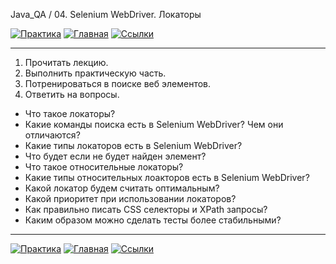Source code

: Java_QA / 04. Selenium WebDriver. Локаторы

[![Практика](https://img.shields.io/badge/-Практика-aaffaa)](2.%20Практика.md)
[![Главная](https://img.shields.io/badge/-Главная-aaccee)](README.md)
[![Ссылки](https://img.shields.io/badge/-Ссылки-ffee99)](4.%20Ссылки.md)

***

1. Прочитать лекцию.
2. Выполнить практическую часть.
3. Потренироваться в поиске веб элементов.
4. Ответить на вопросы.

* Что такое локаторы?
* Какие команды поиска есть в Selenium WebDriver? Чем они отличаются?
* Какие типы локаторов есть в Selenium WebDriver?  
* Что будет если не будет найден элемент?
* Что такое относительные локаторы?
* Какие типы относительных лоакторов есть в Selenium WebDriver?
* Какой локатор будем считать оптимальным?
* Какой приоритет при использовании локаторов?
* Как правильно писать CSS селекторы и XPath запросы?
* Каким образом можно сделать тесты более стабильными?

***

[![Практика](https://img.shields.io/badge/-Практика-aaffaa)](2.%20Практика.md)
[![Главная](https://img.shields.io/badge/-Главная-aaccee)](README.md)
[![Ссылки](https://img.shields.io/badge/-Ссылки-ffee99)](4.%20Ссылки.md)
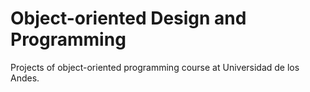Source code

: # Object-oriented Design and Programming

Projects of object-oriented programming course at Universidad de los Andes.
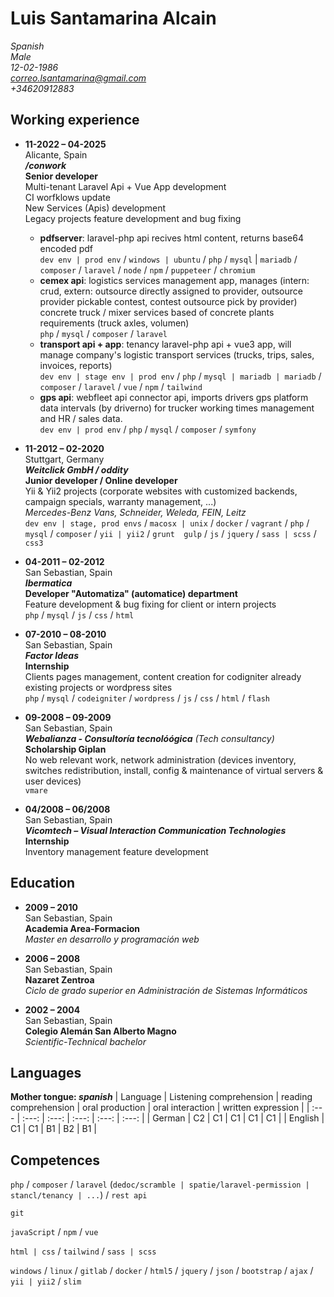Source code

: # Luis Santamarina Alcain

*Spanish*  
*Male*  
*12-02-1986*  
*correo.lsantamarina@gmail.com*  
*+34620912883*

## Working experience

- **11-2022 – 04-2025**  
Alicante, Spain  
**_/conwork_**  
**Senior developer**  
Multi-tenant Laravel Api + Vue App development  
CI worfklows update  
New Services (Apis) development  
Legacy projects feature development and bug fixing    
    - **pdfserver**: laravel-php api recives html content, returns base64 encoded pdf  
`dev env | prod env` / `windows | ubuntu` / `php` / `mysql` | `mariadb` / `composer` / `laravel` / `node` / `npm` / `puppeteer` / `chromium`
    - **cemex api**: logistics services management app, manages (intern: crud, extern: outsource directly assigned to provider, outsource provider pickable contest, contest outsource pick by provider) concrete truck / mixer services based of concrete plants requirements (truck axles, volumen)  
`php` / `mysql` / `composer` / `laravel`
    - **transport api + app**: tenancy laravel-php api + vue3 app, will manage company's logistic transport services (trucks, trips, sales, invoices, reports)  
`dev env | stage env | prod env` / `php` / `mysql | mariadb | mariadb` / `composer` / `laravel` / `vue` / `npm` / `tailwind`
    - **gps api**: webfleet api connector api, imports drivers gps platform data intervals (by driverno) for trucker working times management and HR / sales data.  
`dev env | prod env` / `php` / `mysql` / `composer` / `symfony`

- **11-2012 – 02-2020**  
Stuttgart, Germany  
**_Weitclick GmbH / oddity_**  
**Junior developer / Online developer**  
Yii & Yii2 projects (corporate websites with customized backends, campaign specials, warranty management, ...)  
_Mercedes-Benz Vans, Schneider, Weleda, FEIN, Leitz_  
`dev env | stage, prod envs` / `macosx | unix` / `docker` / `vagrant` / `php` / `mysql` / `composer` / `yii | yii2` / `grunt  gulp` / `js` / `jquery` / `sass | scss` / `css3`

- **04-2011 – 02-2012**  
San Sebastian, Spain  
**_Ibermatica_**  
**Developer "Automatiza" (automatice) department**  
Feature development & bug fixing for client or intern projects  
`php` / `mysql` / `js` / `css` / `html`

- **07-2010 – 08-2010**  
San Sebastian, Spain  
**_Factor Ideas_**  
**Internship**  
Clients pages management, content creation for codigniter already existing projects or wordpress sites  
`php` / `mysql` / `codeigniter` / `wordpress` / `js` / `css` / `html` / `flash`

- **09-2008 – 09-2009**  
San Sebastian, Spain  
**_Webalianza - Consultoría tecnolóógica_** _(Tech consultancy)_  
**Scholarship Giplan**  
No web relevant work, network administration (devices inventory, switches redistribution, install, config & maintenance of virtual servers & user devices)  
`vmare`

- **04/2008 – 06/2008**  
San Sebastian, Spain  
**_Vicomtech – Visual Interaction Communication Technologies_**  
**Internship**  
Inventory management feature development


## Education
- **2009 – 2010**  
San Sebastian, Spain  
**Academia Area-Formacion**  
_Master en desarrollo y programación web_

- **2006 – 2008**  
San Sebastian, Spain  
**Nazaret Zentroa**  
_Ciclo de grado superior en Administración de Sistemas Informáticos_

- **2002 – 2004**  
San Sebastian, Spain  
**Colegio Alemán San Alberto Magno**  
_Scientific-Technical bachelor_


## Languages
**Mother tongue: _spanish_** 
| Language    | Listening comprehension | reading comprehension | oral production | oral interaction | written expression |
| :---        |          :---:          |         :---:         |      :---:      |      :---:       |       :---:        |
| German      |           C2            |          C1           |       C1        |       C1         |        C1          |
| English     |           C1            |          C1           |       B1        |       B2         |        B1          |

## Competences
`php` / `composer` / `laravel` (`dedoc/scramble | spatie/laravel-permission | stancl/tenancy | ...`) / `rest api`

`git`

`javaScript` / `npm` / `vue`

`html | css` / `tailwind` / `sass | scss`

`windows` / `linux` / `gitlab` / `docker` / `html5` / `jquery` / `json` / `bootstrap` / `ajax` / `yii | yii2` / `slim`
═══
Please, without any pictures, print each entry exactly.

ANSWER FOR THIS EXERCISE =
Source code

: Java_QA / 04. Selenium WebDriver. Локаторы

[![Практика](https://img.shields.io/badge/-Практика-aaffaa)](2.%20Практика.md)
[![Главная](https://img.shields.io/badge/-Главная-aaccee)](README.md)
[![Ссылки](https://img.shields.io/badge/-Ссылки-ffee99)](4.%20Ссылки.md)

***

1. Прочитать лекцию.
2. Выполнить практическую часть.
3. Потренироваться в поиске веб элементов.
4. Ответить на вопросы.

* Что такое локаторы?
* Какие команды поиска есть в Selenium WebDriver? Чем они отличаются?
* Какие типы локаторов есть в Selenium WebDriver?  
* Что будет если не будет найден элемент?
* Что такое относительные локаторы?
* Какие типы относительных лоакторов есть в Selenium WebDriver?
* Какой локатор будем считать оптимальным?
* Какой приоритет при использовании локаторов?
* Как правильно писать CSS селекторы и XPath запросы?
* Каким образом можно сделать тесты более стабильными?

***

[![Практика](https://img.shields.io/badge/-Практика-aaffaa)](2.%20Практика.md)
[![Главная](https://img.shields.io/badge/-Главная-aaccee)](README.md)
[![Ссылки](https://img.shields.io/badge/-Ссылки-ffee99)](4.%20Ссылки.md)
Source code

: # Object-oriented Design and Programming

Projects of object-oriented programming course at Universidad de los Andes.
Source code

: # Luis Santamarina Alcain

*Spanish*  
*Male*  
*12-02-1986*  
*correo.lsantamarina@gmail.com*  
*+34620912883*

## Working experience

- **11-2022 – 04-2025**  
Alicante, Spain  
**_/conwork_**  
**Senior developer**  
Multi-tenant Laravel Api + Vue App development  
CI worfklows update  
New Services (Apis) development  
Legacy projects feature development and bug fixing    
    - **pdfserver**: laravel-php api recives html content, returns base64 encoded pdf  
`dev env | prod env` / `windows | ubuntu` / `php` / `mysql` | `mariadb` / `composer` / `laravel` / `node` / `npm` / `puppeteer` / `chromium`
    - **cemex api**: logistics services management app, manages (intern: crud, extern: outsource directly assigned to provider, outsource provider pickable contest, contest outsource pick by provider) concrete truck / mixer services based of concrete plants requirements (truck axles, volumen)  
`php` / `mysql` / `composer` / `laravel`
    - **transport api + app**: tenancy laravel-php api + vue3 app, will manage company's logistic transport services (trucks, trips, sales, invoices, reports)  
`dev env | stage env | prod env` / `php` / `mysql | mariadb | mariadb` / `composer` / `laravel` / `vue` / `npm` / `tailwind`
    - **gps api**: webfleet api connector api, imports drivers gps platform data intervals (by driverno) for trucker working times management and HR / sales data.  
`dev env | prod env` / `php` / `mysql` / `composer` / `symfony`

- **11-2012 – 02-2020**  
Stuttgart, Germany  
**_Weitclick GmbH / oddity_**  
**Junior developer / Online developer**  
Yii & Yii2 projects (corporate websites with customized backends, campaign specials, warranty management, ...)  
_Mercedes-Benz Vans, Schneider, Weleda, FEIN, Leitz_  
`dev env | stage, prod envs` / `macosx | unix` / `docker` / `vagrant` / `php` / `mysql` / `composer` / `yii | yii2` / `grunt  gulp` / `js` / `jquery` / `sass | scss` / `css3`

- **04-2011 – 02-2012**  
San Sebastian, Spain  
**_Ibermatica_**  
**Developer "Automatiza" (automatice) department**  
Feature development & bug fixing for client or intern projects  
`php` / `mysql` / `js` / `css` / `html`

- **07-2010 – 08-2010**  
San Sebastian, Spain  
**_Factor Ideas_**  
**Internship**  
Clients pages management, content creation for codigniter already existing projects or wordpress sites  
`php` / `mysql` / `codeigniter` / `wordpress` / `js` / `css` / `html` / `flash`

- **09-2008 – 09-2009**  
San Sebastian, Spain  
**_Webalianza - Consultoría tecnolóógica_** _(Tech consultancy)_  
**Scholarship Giplan**  
No web relevant work, network administration (devices inventory, switches redistribution, install, config & maintenance of virtual servers & user devices)  
`vmare`

- **04/2008 – 06/2008**  
San Sebastian, Spain  
**_Vicomtech – Visual Interaction Communication Technologies_**  
**Internship**  
Inventory management feature development


## Education
- **2009 – 2010**  
San Sebastian, Spain  
**Academia Area-Formacion**  
_Master en desarrollo y programación web_

- **2006 – 2008**  
San Sebastian, Spain  
**Nazaret Zentroa**  
_Ciclo de grado superior en Administración de Sistemas Informáticos_

- **2002 – 2004**  
San Sebastian, Spain  
**Colegio Alemán San Alberto Magno**  
_Scientific-Technical bachelor_


## Languages
**Mother tongue: _spanish_** 
| Language    | Listening comprehension | reading comprehension | oral production | oral interaction | written expression |
| :---        |          :---:          |         :---:         |      :---:      |      :---:       |       :---:        |
| German      |           C2            |          C1           |       C1        |       C1         |        C1          |
| English     |           C1            |          C1           |       B1        |       B2         |        B1          |

## Competences
`php` / `composer` / `laravel` (`dedoc/scramble | spatie/laravel-permission | stancl/tenancy | ...`) / `rest api`

`git`

`javaScript` / `npm` / `vue`

`html | css` / `tailwind` / `sass | scss`

`windows` / `linux` / `gitlab` / `docker` / `html5` / `jquery` / `json` / `bootstrap` / `ajax` / `yii | yii2` / `slim`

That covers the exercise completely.